__RECORDS__
========
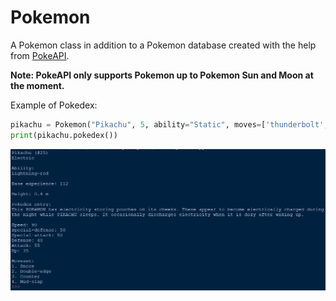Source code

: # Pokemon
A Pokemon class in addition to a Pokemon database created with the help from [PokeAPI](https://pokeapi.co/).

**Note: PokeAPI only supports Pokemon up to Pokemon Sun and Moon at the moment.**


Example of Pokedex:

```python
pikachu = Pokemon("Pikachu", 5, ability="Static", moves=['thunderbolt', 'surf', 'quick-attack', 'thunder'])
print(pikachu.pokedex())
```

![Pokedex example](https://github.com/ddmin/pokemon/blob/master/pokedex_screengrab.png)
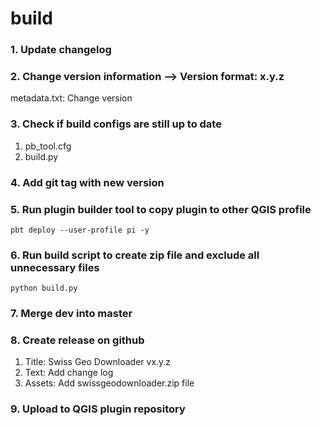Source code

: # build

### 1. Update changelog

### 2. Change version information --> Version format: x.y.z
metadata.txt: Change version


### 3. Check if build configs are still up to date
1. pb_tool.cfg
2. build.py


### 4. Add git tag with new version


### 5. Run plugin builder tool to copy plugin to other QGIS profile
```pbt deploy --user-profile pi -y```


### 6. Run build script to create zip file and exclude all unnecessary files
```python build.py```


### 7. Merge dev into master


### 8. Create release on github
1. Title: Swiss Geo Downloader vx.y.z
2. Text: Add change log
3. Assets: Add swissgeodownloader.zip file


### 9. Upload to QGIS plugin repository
========
__WHAT IS BEING ASKED__
Give again, exactly, the lines starting at the first entry above and ending at the line with "2. build.py"; please leave pictures out.

__WORKED SOLUTION__
Source code

: # Pokemon
A Pokemon class in addition to a Pokemon database created with the help from [PokeAPI](https://pokeapi.co/).

**Note: PokeAPI only supports Pokemon up to Pokemon Sun and Moon at the moment.**


Example of Pokedex:

```python
pikachu = Pokemon("Pikachu", 5, ability="Static", moves=['thunderbolt', 'surf', 'quick-attack', 'thunder'])
print(pikachu.pokedex())
```

![Pokedex example](https://github.com/ddmin/pokemon/blob/master/pokedex_screengrab.png)
Source code

: # build

### 1. Update changelog

### 2. Change version information --> Version format: x.y.z
metadata.txt: Change version


### 3. Check if build configs are still up to date
1. pb_tool.cfg
2. build.py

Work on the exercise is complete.